October 24, 2010 16:13


How did it happen that our country became a land where Christian children are forbidden to use the word, “God”, in the public schools; public school students are forbidden to say prayers at football games; and religious speech is banned from the public square?

By Publius Huldah at Canada Free Press

EXCERPTS:

We must begin by learning what our Constitution says – and doesn’t say – about “religion” and “speech”. The three branches of federal government:

3. Furthermore, the First Amendment to the Constitution says:

Congress shall make no law respecting an establishment of religion, or prohibiting the free exercise thereof; or abridging the freedom of speech…

8. As the Spirit of Toleration grew in England and colonial America, criminal penalties for dissenting from the tax-supported established religions were abolished. By 1776, the essential characteristic of “established religions”, as opposed to “tolerated religions”, was that the former were supported by tax money (or tithes assessed & collected by law); whereas the latter were supported by voluntary contributions alone.

11. So! The First Amendment (1) prohibits Congress from establishing a national denominational religion, (2) prohibits Congress from interfering in the States’ establishments of the religions of their choice, or dis-establishments thereof, and (3) prohibits Congress from abridging the Peoples’ freedom of speech.  Everyone understood that no one in the federal government had any authority to cancel, abridge, restrain or modify rights of any denomination or the States’ essential rights of liberty of conscience.

14. Now let us see how judges on the supreme Court re-defined “establishment of religion” in order to ban prayer in public schools.  Engel v.
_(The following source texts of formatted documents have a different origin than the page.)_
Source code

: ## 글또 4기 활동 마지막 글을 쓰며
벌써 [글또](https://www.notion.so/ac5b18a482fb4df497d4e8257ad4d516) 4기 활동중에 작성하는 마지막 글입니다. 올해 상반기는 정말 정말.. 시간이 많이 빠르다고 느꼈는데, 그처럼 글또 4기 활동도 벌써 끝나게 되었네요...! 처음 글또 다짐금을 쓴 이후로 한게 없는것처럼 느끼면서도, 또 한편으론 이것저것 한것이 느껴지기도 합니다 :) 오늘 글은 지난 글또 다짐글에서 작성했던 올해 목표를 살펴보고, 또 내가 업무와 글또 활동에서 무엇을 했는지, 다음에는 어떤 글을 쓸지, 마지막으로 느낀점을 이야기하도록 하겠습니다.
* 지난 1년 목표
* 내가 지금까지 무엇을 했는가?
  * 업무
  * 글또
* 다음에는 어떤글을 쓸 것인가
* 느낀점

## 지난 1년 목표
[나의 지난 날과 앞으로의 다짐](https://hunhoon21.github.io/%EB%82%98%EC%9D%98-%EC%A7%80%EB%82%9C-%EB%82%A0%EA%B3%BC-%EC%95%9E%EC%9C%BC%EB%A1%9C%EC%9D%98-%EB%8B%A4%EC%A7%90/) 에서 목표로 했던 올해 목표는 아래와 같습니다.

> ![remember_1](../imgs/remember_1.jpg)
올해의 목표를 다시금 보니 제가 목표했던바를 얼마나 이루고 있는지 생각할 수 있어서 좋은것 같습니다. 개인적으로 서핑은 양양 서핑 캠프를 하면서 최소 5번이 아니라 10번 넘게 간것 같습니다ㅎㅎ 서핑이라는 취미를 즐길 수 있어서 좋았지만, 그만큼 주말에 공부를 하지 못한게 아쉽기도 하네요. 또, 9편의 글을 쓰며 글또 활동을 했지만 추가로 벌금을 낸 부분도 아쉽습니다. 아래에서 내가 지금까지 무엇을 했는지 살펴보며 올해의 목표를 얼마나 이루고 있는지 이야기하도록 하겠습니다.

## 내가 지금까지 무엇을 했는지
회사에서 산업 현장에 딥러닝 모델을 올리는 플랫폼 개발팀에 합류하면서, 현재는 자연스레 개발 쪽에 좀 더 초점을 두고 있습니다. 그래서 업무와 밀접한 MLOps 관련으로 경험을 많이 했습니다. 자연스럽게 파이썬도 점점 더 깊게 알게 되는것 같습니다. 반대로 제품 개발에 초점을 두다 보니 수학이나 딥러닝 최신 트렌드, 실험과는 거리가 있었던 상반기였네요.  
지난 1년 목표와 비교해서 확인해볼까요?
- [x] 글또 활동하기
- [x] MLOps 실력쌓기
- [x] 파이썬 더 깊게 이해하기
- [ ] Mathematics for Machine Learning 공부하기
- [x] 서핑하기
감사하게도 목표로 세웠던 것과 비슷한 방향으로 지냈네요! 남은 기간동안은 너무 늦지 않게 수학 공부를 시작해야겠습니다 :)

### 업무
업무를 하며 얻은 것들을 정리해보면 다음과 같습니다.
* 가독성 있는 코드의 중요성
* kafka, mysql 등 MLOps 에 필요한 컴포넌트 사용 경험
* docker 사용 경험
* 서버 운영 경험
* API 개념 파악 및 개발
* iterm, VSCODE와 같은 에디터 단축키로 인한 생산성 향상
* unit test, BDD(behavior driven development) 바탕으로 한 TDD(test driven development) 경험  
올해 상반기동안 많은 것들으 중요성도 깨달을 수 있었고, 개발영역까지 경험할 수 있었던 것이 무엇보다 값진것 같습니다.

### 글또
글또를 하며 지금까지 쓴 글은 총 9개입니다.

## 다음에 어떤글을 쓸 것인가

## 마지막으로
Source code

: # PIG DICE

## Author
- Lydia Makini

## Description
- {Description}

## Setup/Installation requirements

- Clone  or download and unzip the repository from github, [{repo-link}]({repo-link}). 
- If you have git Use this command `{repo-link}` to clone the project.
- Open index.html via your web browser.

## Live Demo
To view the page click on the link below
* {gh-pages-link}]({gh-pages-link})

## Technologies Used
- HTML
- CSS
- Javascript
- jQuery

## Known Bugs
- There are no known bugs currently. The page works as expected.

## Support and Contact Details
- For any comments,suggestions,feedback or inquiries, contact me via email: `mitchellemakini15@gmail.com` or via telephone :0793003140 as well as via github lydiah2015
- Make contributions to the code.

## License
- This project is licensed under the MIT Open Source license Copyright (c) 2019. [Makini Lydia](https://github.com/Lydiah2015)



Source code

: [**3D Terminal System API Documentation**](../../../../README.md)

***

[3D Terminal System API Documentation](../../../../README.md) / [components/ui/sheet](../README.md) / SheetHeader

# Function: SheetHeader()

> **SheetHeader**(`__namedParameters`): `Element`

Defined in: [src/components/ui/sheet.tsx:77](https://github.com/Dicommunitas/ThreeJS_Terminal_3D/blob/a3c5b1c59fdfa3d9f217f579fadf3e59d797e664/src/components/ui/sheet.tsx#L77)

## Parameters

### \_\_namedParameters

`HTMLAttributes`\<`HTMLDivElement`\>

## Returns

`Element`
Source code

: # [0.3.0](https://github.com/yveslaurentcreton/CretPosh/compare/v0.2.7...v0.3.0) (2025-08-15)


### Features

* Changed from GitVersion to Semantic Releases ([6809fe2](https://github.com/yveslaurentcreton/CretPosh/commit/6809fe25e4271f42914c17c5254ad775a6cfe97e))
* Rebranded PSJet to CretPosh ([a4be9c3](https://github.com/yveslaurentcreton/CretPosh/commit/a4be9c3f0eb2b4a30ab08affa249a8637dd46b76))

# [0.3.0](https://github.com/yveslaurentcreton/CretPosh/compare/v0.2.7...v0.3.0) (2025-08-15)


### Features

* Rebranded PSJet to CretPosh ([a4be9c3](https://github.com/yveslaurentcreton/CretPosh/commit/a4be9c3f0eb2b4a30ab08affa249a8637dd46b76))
Vitale (1962), is the case where six men outlawed prayer in the public schools.  A public school board in New York had directed that the following prayer be said at school:

Almighty God, we acknowledge our dependence upon Thee, and we beg Thy blessings upon us, our parents, our teachers and our Country.

Any student was free to remain seated or leave the room, without any comments by the teacher one way or the other.

But six men on the supreme Court said this short, non-denominational and voluntary prayer constituted an “establishment of religion” in violation of the First Amendment!